**The data:**
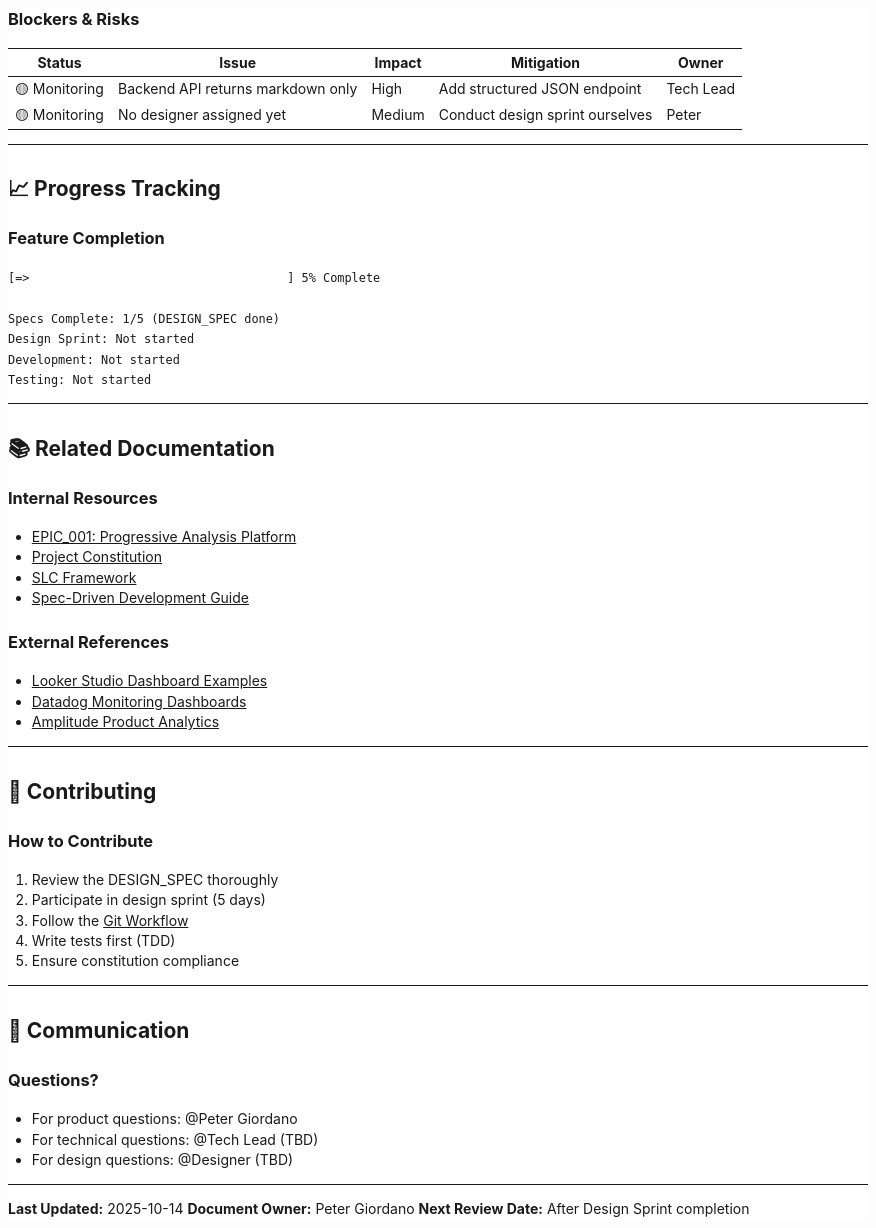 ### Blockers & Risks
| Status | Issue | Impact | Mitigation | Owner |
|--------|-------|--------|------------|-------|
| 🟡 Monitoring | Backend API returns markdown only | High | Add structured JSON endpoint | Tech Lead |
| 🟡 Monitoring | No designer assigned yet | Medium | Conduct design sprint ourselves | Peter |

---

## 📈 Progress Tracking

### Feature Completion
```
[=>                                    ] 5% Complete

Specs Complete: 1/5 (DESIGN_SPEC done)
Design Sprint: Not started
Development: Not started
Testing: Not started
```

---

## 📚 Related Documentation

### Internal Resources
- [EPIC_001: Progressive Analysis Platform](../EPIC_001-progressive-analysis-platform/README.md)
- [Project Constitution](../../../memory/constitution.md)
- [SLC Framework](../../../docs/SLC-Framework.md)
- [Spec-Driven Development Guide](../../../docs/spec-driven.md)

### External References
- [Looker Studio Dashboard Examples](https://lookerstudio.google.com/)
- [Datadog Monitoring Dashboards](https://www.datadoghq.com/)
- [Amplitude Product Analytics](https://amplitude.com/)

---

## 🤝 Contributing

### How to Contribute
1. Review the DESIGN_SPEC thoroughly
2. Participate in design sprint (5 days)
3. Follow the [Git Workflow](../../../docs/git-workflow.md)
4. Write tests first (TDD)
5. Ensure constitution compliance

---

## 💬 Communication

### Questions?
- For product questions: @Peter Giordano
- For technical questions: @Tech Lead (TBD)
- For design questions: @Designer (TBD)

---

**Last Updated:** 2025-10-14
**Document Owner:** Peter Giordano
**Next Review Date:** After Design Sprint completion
...
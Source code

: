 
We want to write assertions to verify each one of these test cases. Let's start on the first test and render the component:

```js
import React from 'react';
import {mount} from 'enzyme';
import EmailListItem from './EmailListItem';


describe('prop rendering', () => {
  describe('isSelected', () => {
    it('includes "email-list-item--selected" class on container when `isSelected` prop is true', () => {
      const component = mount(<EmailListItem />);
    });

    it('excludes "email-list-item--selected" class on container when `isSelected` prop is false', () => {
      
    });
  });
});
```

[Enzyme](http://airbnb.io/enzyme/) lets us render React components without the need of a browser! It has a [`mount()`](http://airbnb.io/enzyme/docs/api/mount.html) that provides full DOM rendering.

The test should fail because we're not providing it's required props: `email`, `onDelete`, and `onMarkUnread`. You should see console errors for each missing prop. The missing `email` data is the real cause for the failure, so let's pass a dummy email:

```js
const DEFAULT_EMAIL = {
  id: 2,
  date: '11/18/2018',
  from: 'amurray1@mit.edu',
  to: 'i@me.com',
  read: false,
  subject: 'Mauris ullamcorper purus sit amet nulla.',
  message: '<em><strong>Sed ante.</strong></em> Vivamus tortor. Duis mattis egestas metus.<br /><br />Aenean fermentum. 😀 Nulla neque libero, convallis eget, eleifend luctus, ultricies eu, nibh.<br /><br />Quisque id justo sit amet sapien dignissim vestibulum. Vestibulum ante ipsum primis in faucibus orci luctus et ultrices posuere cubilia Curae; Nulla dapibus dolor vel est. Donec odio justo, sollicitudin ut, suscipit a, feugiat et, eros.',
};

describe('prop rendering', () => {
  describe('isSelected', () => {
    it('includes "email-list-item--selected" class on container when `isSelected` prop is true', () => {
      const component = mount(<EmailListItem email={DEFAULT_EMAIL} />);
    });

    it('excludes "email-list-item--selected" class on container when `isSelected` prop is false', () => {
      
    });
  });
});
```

**Your assignment:** What lines in the listing contain "Monitoring"? Copy them all.

**Task result:**
| 🟡 Monitoring | Backend API returns markdown only | High | Add structured JSON endpoint | Tech Lead |
| 🟡 Monitoring | No designer assigned yet | Medium | Conduct design sprint ourselves | Peter |
- [Datadog Monitoring Dashboards](https://www.datadoghq.com/)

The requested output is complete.